### Aim of the task
Each entry that follows is to be retyped exactly. Pictures do not belong in the copy.

Start of Input

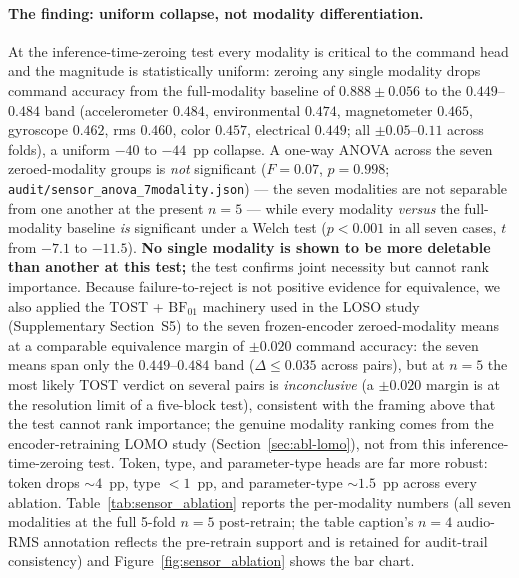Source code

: \documentclass[sensors,article,submit,moreauthors,pdftex]{Definitions/mdpi}
\begin{document}
\paragraph{The finding: uniform collapse, not modality differentiation.} At the inference-time-zeroing test every modality is critical to the command head and the magnitude is statistically uniform: zeroing any single modality drops command accuracy from the full-modality baseline of $0.888 \pm 0.056$ to the $0.449$--$0.484$ band (accelerometer $0.484$, environmental $0.474$, magnetometer $0.465$, gyroscope $0.462$, rms $0.460$, color $0.457$, electrical $0.449$; all $\pm 0.05$--$0.11$ across folds), a uniform $-40$ to $-44$~pp collapse. A one-way ANOVA across the seven zeroed-modality groups is \emph{not} significant ($F=0.07$, $p=0.998$; \texttt{audit/sensor\_anova\_7modality.json}) --- the seven modalities are not separable from one another at the present $n\!=\!5$ --- while every modality \emph{versus} the full-modality baseline \emph{is} significant under a Welch test ($p<0.001$ in all seven cases, $t$ from $-7.1$ to $-11.5$). \textbf{No single modality is shown to be more deletable than another at this test;} the test confirms joint necessity but cannot rank importance. Because failure-to-reject is not positive evidence for equivalence, we also applied the TOST + $\mathrm{BF}_{01}$ machinery used in the LOSO study (Supplementary Section~S5) to the seven frozen-encoder zeroed-modality means at a comparable equivalence margin of $\pm 0.020$ command accuracy: the seven means span only the $0.449$--$0.484$ band ($\Delta\!\le\!0.035$ across pairs), but at $n\!=\!5$ the most likely TOST verdict on several pairs is \emph{inconclusive} (a $\pm 0.020$ margin is at the resolution limit of a five-block test), consistent with the framing above that the test cannot rank importance; the genuine modality ranking comes from the encoder-retraining LOMO study (Section~\ref{sec:abl-lomo}), not from this inference-time-zeroing test. Token, type, and parameter-type heads are far more robust: token drops $\sim 4$~pp, type $<1$~pp, and parameter-type $\sim 1.5$~pp across every ablation. Table~\ref{tab:sensor_ablation} reports the per-modality numbers (all seven modalities at the full 5-fold $n\!=\!5$ post-retrain; the table caption's $n\!=\!4$ audio-RMS annotation reflects the pre-retrain support and is retained for audit-trail consistency) and Figure~\ref{fig:sensor_ablation} shows the bar chart.


\end{document}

End of Input

### Answer below
Source code

: \documentclass[sensors,article,submit,moreauthors,pdftex]{Definitions/mdpi}
\begin{document}
\paragraph{The finding: uniform collapse, not modality differentiation.} At the inference-time-zeroing test every modality is critical to the command head and the magnitude is statistically uniform: zeroing any single modality drops command accuracy from the full-modality baseline of $0.888 \pm 0.056$ to the $0.449$--$0.484$ band (accelerometer $0.484$, environmental $0.474$, magnetometer $0.465$, gyroscope $0.462$, rms $0.460$, color $0.457$, electrical $0.449$; all $\pm 0.05$--$0.11$ across folds), a uniform $-40$ to $-44$~pp collapse. A one-way ANOVA across the seven zeroed-modality groups is \emph{not} significant ($F=0.07$, $p=0.998$; \texttt{audit/sensor\_anova\_7modality.json}) --- the seven modalities are not separable from one another at the present $n\!=\!5$ --- while every modality \emph{versus} the full-modality baseline \emph{is} significant under a Welch test ($p<0.001$ in all seven cases, $t$ from $-7.1$ to $-11.5$). \textbf{No single modality is shown to be more deletable than another at this test;} the test confirms joint necessity but cannot rank importance. Because failure-to-reject is not positive evidence for equivalence, we also applied the TOST + $\mathrm{BF}_{01}$ machinery used in the LOSO study (Supplementary Section~S5) to the seven frozen-encoder zeroed-modality means at a comparable equivalence margin of $\pm 0.020$ command accuracy: the seven means span only the $0.449$--$0.484$ band ($\Delta\!\le\!0.035$ across pairs), but at $n\!=\!5$ the most likely TOST verdict on several pairs is \emph{inconclusive} (a $\pm 0.020$ margin is at the resolution limit of a five-block test), consistent with the framing above that the test cannot rank importance; the genuine modality ranking comes from the encoder-retraining LOMO study (Section~\ref{sec:abl-lomo}), not from this inference-time-zeroing test. Token, type, and parameter-type heads are far more robust: token drops $\sim 4$~pp, type $<1$~pp, and parameter-type $\sim 1.5$~pp across every ablation. Table~\ref{tab:sensor_ablation} reports the per-modality numbers (all seven modalities at the full 5-fold $n\!=\!5$ post-retrain; the table caption's $n\!=\!4$ audio-RMS annotation reflects the pre-retrain support and is retained for audit-trail consistency) and Figure~\ref{fig:sensor_ablation} shows the bar chart.


\end{document}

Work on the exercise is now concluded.